Anne is a local resident. She knows better than most the issues and problems faced by Glasgow North East, the product of years of systematic neglect, but she wants to focus on the positive. Although challenged by circumstances and ignored by the centres of power, local residents have incredible reserves of strength and resilience. These are qualities that Anne displays in abundance herself. “I only put myself forward for this area. It’s here, where I live, that I want to represent,” she said. “People told me that it was hopeless, that it would be impossible to overturn a massive Labour majority. But I like a challenge.”
The sun lights her from behind as we chat in the cavern of her campaign office, “I knew this wasn’t going to be easy,” she says urgently. “It’s exhausting, but the only way to get through this campaign is to embrace the exhaustion.”
She tells me about community projects, such as Love Milton, which were begun and are run by local residents who aim to restore a sense of community and improve the local area. The strength and determination of people behind projects like Love Milton are the truth about this area – but the media prefers to focus on the social deprivation, the drug abuse, and the short life spans.
Anne’s not blind to the negatives or the great challenges, but she knows that they can best be addressed by local people themselves, taking the initiative into their own hands and not being the passive subjects of a distant power. She sees her role as being a spokesperson and someone who can empower local people, a representative who is part of the community she speaks for.

Willie Bain is typical of Labour’s machine politicians, representing an area but not of it. Anne mentions a hustings meeting when she debated Willie, and how during his introductory speech he spoke for several minutes about big power politics between Labour and the Conservatives in London, but didn’t address himself to the concerns of the area he was elected to represent. While he was out canvassing one local resident asked him what he was going to do about the poverty, the low life expectancy, and the drug and alcohol abuse that stalk the streets of Glasgow North East, and his reply was “I’ll look into that for you” as though it was news to him.

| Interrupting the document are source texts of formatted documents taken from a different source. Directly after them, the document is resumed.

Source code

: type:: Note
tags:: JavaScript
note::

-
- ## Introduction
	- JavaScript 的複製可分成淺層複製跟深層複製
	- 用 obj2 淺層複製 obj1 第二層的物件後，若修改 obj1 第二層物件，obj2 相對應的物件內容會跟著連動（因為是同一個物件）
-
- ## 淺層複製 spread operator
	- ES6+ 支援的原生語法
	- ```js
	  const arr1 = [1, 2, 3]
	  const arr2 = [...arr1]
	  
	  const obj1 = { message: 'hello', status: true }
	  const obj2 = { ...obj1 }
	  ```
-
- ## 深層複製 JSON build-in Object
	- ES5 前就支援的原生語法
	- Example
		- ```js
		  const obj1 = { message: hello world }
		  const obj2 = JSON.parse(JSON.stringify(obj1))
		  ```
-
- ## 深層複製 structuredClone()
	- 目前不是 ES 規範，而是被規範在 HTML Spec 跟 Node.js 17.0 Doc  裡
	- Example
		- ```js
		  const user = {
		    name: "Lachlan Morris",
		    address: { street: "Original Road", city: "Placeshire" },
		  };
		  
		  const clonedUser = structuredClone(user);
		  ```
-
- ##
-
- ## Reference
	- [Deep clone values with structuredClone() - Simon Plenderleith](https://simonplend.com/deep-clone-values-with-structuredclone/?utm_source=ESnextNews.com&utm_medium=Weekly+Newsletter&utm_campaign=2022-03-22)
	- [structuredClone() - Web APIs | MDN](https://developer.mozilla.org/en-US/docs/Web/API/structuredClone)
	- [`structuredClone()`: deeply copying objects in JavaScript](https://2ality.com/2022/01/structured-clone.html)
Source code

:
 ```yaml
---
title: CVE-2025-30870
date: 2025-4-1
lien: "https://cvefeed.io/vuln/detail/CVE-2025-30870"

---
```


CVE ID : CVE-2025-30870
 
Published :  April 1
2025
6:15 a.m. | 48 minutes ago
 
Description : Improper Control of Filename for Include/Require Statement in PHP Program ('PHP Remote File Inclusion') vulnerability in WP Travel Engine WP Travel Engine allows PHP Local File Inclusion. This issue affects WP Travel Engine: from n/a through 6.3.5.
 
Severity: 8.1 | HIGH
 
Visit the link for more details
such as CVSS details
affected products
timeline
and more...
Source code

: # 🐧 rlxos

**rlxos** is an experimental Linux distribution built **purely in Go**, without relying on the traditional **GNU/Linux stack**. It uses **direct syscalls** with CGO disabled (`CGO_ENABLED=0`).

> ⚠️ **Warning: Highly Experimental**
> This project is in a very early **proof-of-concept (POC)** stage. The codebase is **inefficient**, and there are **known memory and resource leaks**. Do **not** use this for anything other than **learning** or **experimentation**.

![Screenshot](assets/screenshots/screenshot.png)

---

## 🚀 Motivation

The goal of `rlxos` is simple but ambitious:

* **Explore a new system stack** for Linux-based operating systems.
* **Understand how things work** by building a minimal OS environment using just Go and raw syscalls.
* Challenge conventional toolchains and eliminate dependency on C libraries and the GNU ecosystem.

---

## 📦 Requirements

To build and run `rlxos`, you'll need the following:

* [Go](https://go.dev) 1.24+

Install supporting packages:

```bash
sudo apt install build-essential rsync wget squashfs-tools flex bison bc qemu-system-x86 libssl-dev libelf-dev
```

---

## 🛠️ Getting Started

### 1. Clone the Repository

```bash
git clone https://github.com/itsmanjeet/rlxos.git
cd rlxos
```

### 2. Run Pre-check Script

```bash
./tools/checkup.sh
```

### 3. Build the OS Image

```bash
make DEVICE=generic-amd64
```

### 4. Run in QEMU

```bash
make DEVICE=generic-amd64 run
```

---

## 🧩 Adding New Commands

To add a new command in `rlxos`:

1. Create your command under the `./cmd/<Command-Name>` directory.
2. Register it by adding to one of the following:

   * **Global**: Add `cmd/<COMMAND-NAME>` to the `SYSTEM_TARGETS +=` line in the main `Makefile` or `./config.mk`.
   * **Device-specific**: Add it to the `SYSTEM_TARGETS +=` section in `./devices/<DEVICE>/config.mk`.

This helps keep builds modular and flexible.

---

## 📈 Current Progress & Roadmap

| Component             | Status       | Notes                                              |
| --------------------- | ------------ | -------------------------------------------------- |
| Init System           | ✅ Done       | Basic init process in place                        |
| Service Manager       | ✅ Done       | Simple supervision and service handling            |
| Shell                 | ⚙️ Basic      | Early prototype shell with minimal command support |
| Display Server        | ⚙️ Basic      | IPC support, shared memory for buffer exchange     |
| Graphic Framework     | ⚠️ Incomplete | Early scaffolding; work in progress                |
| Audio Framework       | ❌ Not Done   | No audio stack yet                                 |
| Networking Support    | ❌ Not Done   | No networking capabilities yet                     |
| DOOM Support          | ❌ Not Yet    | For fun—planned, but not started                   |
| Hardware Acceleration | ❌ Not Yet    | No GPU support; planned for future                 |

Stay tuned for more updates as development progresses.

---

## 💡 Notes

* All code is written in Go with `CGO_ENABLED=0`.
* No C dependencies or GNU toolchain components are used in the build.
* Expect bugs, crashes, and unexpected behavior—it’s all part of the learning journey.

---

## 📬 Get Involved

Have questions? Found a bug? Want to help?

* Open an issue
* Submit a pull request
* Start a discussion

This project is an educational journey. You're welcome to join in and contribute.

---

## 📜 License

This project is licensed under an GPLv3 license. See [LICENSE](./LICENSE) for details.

Of course you can’t climb a mountain this high without any assistance. Anne can count on the support of an enthusiastic and dedicated team of volunteers who trudge the streets, knock on doors, and deliver leaflets, carrying the message that things can change. Some are young, like Mhairi – who was collating paperwork with the assistance of her young daughter – and David Houston who has taken time away from his PhD in order to campaign.
Others are not so young, like an 84 year old who comes into the office most days to help out, and was a lifelong Labour voter until the referendum made him challenge his own views. “He said you’re never too old to change,” Anne told me.
There’s a change in the air, you can almost taste it. The change is in the smiles of Anne’s volunteers, their excited banter, the enthusiasm and energy with which they set out to canvass and leaflet. They know that Scotland is changing, they know that they’re a part of history, and they’re making it happen. Scotland, and Glasgow North East, can be a better place.
Despite the odds, despite the seat being regarded as impregnable and safe for Labour, Anne and her team have been making steady progress, slowly climbing ever higher, hand hold by hand hold. The canvass returns are better than anyone could have hoped for, and Anne is quietly confident that she’s going to defy expectations and stand on top of the mountain in Glasgow North East.